Après plus de 100 jours de combats, le ministre israélien de la Défense, Yoav Gallant, a déclaré que la guerre était entrée dans sa « troisième phase ». Quelle est la situation sur le terrain ?
Bonjour Ilana. La bande de Gaza ne fait que 365 km² et manque donc de profondeur stratégique. Et, bien que les centaines de kilomètres de tunnels construits au fil des années posent des défis à l’armée israélienne, leur destruction systématique signifie que les chefs et les terroristes du Hamas ne pourront pas s’y terrer indéfiniment.

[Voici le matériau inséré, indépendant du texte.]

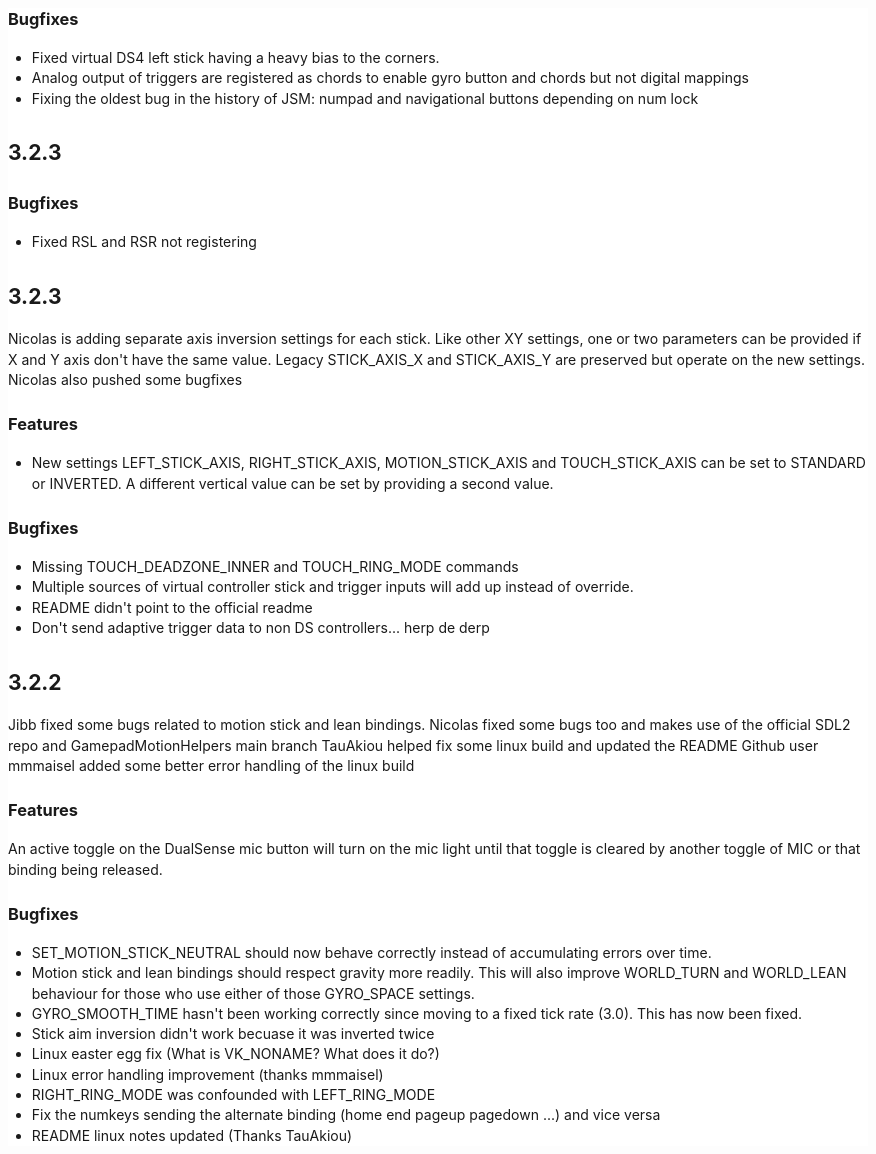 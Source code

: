 ### Bugfixes
* Fixed virtual DS4 left stick having a heavy bias to the corners.
* Analog output of triggers are registered as chords to enable gyro button and chords but not digital mappings
* Fixing the oldest bug in the history of JSM: numpad and navigational buttons depending on num lock

## 3.2.3

### Bugfixes
* Fixed RSL and RSR not registering

## 3.2.3

Nicolas is adding separate axis inversion settings for each stick. Like other XY settings, one or two parameters can be provided if X and Y axis don't have the same value. Legacy STICK_AXIS_X and STICK_AXIS_Y are preserved but operate on the new settings.
Nicolas also pushed some bugfixes

### Features
* New settings LEFT_STICK_AXIS, RIGHT_STICK_AXIS, MOTION_STICK_AXIS and TOUCH_STICK_AXIS can be set to STANDARD or INVERTED. A different vertical value can be set by providing a second value.

### Bugfixes
* Missing TOUCH_DEADZONE_INNER and TOUCH_RING_MODE commands
* Multiple sources of virtual controller stick and trigger inputs will add up instead of override.
* README didn't point to the official readme
* Don't send adaptive trigger data to non DS controllers... herp de derp

## 3.2.2

Jibb fixed some bugs related to motion stick and lean bindings.
Nicolas fixed some bugs too and makes use of the official SDL2 repo and GamepadMotionHelpers main branch
TauAkiou helped fix some linux build and updated the README
Github user mmmaisel added some better error handling of the linux build

### Features
An active toggle on the DualSense mic button will turn on the mic light until that toggle is cleared by another toggle of MIC or that binding being released.

### Bugfixes
* SET_MOTION_STICK_NEUTRAL should now behave correctly instead of accumulating errors over time.
* Motion stick and lean bindings should respect gravity more readily. This will also improve WORLD_TURN and WORLD_LEAN behaviour for those who use either of those GYRO_SPACE settings.
* GYRO_SMOOTH_TIME hasn't been working correctly since moving to a fixed tick rate (3.0). This has now been fixed.
* Stick aim inversion didn't work becuase it was inverted twice
* Linux easter egg fix (What is VK_NONAME? What does it do?)
* Linux error handling improvement (thanks mmmaisel)
* RIGHT_RING_MODE was confounded with LEFT_RING_MODE
* Fix the numkeys sending the alternate binding (home end pageup pagedown ...) and vice versa
* README linux notes updated (Thanks TauAkiou)
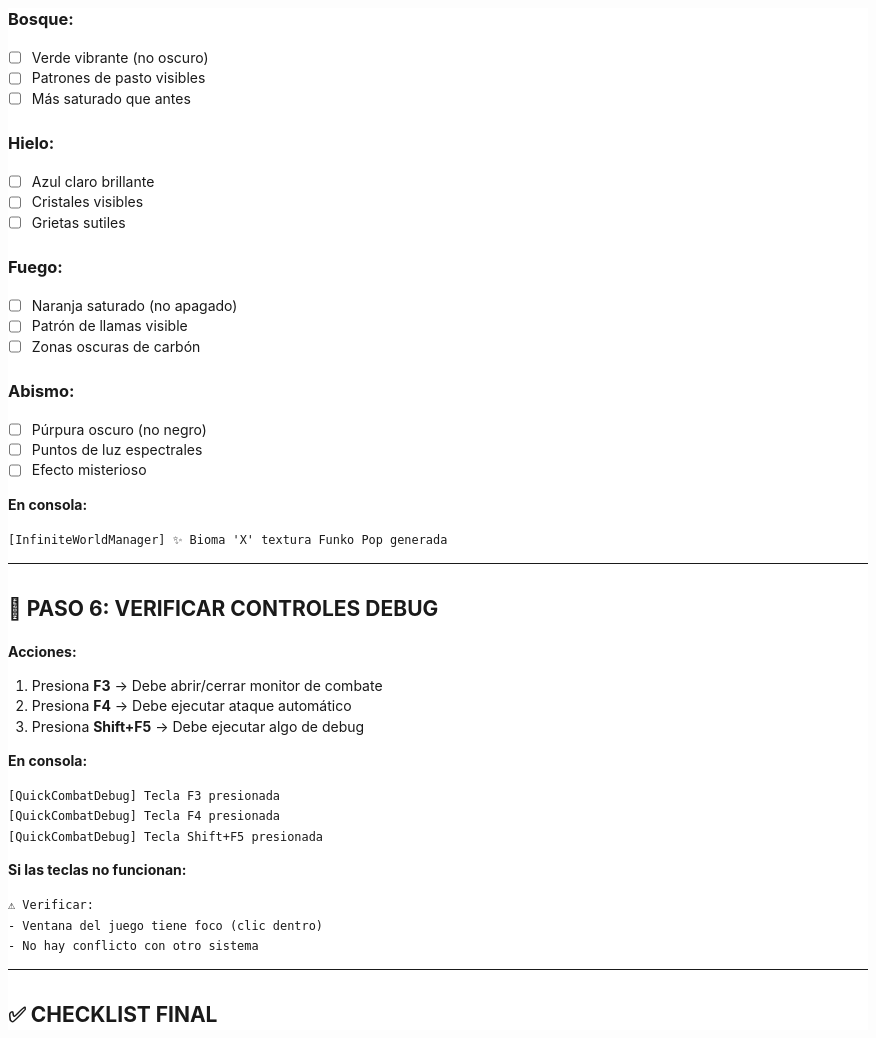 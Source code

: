 ### Bosque:
- [ ] Verde vibrante (no oscuro)
- [ ] Patrones de pasto visibles
- [ ] Más saturado que antes

### Hielo:
- [ ] Azul claro brillante
- [ ] Cristales visibles
- [ ] Grietas sutiles

### Fuego:
- [ ] Naranja saturado (no apagado)
- [ ] Patrón de llamas visible
- [ ] Zonas oscuras de carbón

### Abismo:
- [ ] Púrpura oscuro (no negro)
- [ ] Puntos de luz espectrales
- [ ] Efecto misterioso

**En consola:**
```
[InfiniteWorldManager] ✨ Bioma 'X' textura Funko Pop generada
```

---

## 🐛 PASO 6: VERIFICAR CONTROLES DEBUG

**Acciones:**
1. Presiona **F3** → Debe abrir/cerrar monitor de combate
2. Presiona **F4** → Debe ejecutar ataque automático
3. Presiona **Shift+F5** → Debe ejecutar algo de debug

**En consola:**
```
[QuickCombatDebug] Tecla F3 presionada
[QuickCombatDebug] Tecla F4 presionada  
[QuickCombatDebug] Tecla Shift+F5 presionada
```

**Si las teclas no funcionan:**
```
⚠️ Verificar:
- Ventana del juego tiene foco (clic dentro)
- No hay conflicto con otro sistema
```

---

## ✅ CHECKLIST FINAL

Avec Israël ayant un contrôle total sur les entrées et sorties de la bande de Gaza et la frontière avec l’Égypte étant verrouillée, l’approvisionnement externe du Hamas dépend uniquement des détournements des convois humanitaires. Même s’ils détournent cette aide destinée à leur population pour alimenter leur guerre contre Israël, et bien que le groupe terroriste se soit préparé depuis des années à un conflit direct, accumulant un stock important de matériel, il est inévitable que le Hamas épuise ses ressources à terme et ne puisse pas compenser ses pertes humaines. Donc, malgré des salves de rockets qui s’abattent encore sur le territoire israélien et même s’il reste bcp à faire pour nettoyer Gaza et finir d’asphyxier les terroristes, les jours du Hamas sont comptés.
Tsahal doit à présent se préoccuper sérieusement d’une menace plus importante qui pèse sur l’État d’Israël : le Hezbollah.

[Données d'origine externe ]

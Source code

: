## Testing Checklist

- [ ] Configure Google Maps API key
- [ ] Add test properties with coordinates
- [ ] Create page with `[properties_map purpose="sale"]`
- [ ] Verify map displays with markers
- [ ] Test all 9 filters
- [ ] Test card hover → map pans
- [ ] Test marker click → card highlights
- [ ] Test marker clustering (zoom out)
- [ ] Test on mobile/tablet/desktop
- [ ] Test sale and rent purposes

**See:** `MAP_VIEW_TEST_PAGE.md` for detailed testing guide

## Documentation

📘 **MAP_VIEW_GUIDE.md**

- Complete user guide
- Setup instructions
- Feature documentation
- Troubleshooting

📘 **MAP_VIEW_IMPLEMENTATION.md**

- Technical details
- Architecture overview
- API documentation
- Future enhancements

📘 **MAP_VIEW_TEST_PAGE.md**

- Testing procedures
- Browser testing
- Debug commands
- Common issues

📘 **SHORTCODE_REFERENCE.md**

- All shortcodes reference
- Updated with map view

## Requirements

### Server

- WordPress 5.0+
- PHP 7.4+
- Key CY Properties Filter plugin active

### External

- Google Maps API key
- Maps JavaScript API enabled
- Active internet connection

Justement, cette guerre est-elle inévitable ?
Si les combats contre le Hezbollah ont débuté dès le lendemain des attaques du Hamas, le 8 octobre, par des tirs de missiles sur des positions israéliennes en soutien aux alliés palestiniens, jusqu’à présent, ce conflit se limite à des échanges de tirs de part et d’autre de la frontière.

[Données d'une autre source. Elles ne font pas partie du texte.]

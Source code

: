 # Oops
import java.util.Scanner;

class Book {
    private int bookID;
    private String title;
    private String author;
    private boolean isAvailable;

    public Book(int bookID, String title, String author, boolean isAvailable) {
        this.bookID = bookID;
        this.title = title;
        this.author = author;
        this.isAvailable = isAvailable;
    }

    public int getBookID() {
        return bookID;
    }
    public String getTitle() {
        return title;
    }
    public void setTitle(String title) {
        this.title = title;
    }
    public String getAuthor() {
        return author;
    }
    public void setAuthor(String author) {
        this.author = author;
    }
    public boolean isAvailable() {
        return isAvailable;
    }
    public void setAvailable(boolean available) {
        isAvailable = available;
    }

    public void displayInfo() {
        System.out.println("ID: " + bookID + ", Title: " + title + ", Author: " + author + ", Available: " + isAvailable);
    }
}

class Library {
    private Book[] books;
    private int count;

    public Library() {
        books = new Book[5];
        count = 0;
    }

Certes, le chef du Hezbollah, Hassan Nasrallah, n’hésite pas à escalader verbalement et répéter ses menaces contre Israël, mais la milice chiite semble à tout prix vouloir éviter la guerre. Ils n’ont pas intensifié le conflit lorsque Israël a éliminé un des chefs du Hamas, Saleh Al-Arouri, lors d’une frappe ciblée à Beyrouth le 2 janvier dernier, même si cette action revêtait un caractère humiliant. Une vulnérabilité clairement identifiée par Israël, qui saisit cette opportunité pour exiger le respect de la résolution 1701 du Conseil de Sécurité de l’ONU, qui oblige le Hezbollah à reculer derrière le fleuve Litani. C’est d’ailleurs, la condition « sine-qua-non » pour que les plus de 100.000 israéliens déplacés puissent retourner chez eux. Sinon, ce sera la guerre !
N’oublions pas enfin, que « l’Axe de la Résistance » dirigé par l’IRAN, cette alliance militaire, dont font partie le Hamas, le Hezbollah et les Houthis, ainsi qu’une multitude de milices chiites, représente une force militaire de plus de 200.000 combattants. L’Iran a donc tout à perdre après avoir consacré plus de deux décennies à développer son programme nucléaire et à construire son influence et ses alliances dans la région. Le pire n’est donc pas certain mais il est préférable de s’y préparer.
Dans ce contexte, est-il raisonnable, selon vous, de parler de paix ?
Beaucoup aux États Unis et en Europe font imprudemment preuve de précipitation et sont tentés de profiter de la situation pour imposer à Israël la « Two State Solution ». Ce serait une grave erreur.
D’abord parce que les Palestiniens n’en veulent pas et n’en ont jamais voulue ; et que les Israéliens n’en veulent plus… pour l’instant du moins :
Dans une enquête réalisée par l’Arab World for Research and Development, entre le 31 octobre et le 7 novembre dans la bande de Gaza et en Cisjordanie, 75% des Palestiniens exprimaient leur soutien aux attaques du 7 octobre perpétrées par le Hamas, dont 59% déclaraient « soutenir pleinement » les massacres. Seulement 13% disaient s’y opposer.
D’après le Centre Palestinien de Recherche et d’Enquêtes à Ramallah, 60% des Palestiniens de la bande de Gaza et 70% des Palestiniens de Cisjordanie considèrent la lutte armée comme « la solution » pour mettre fin à « l’occupation » représentée par l’existence d’Israël.
En 2013, 68% des Israéliens s’exprimaient en faveur d’une solution à deux États ; aujourd’hui, après le 7 octobre, 74% s’expriment contre cette idée. Sans doute la fin des illusions.
Ne nous leurrons pas, une paix durable entre Israéliens et Palestiniens ne pourra voir le jour qu’après une déradicalisation complète de la société palestinienne, semblable à la dénazification opérée par les Alliés en Allemagne à partir de 1945, et uniquement dans le cadre d’une paix globale, avec les États arabes de la région.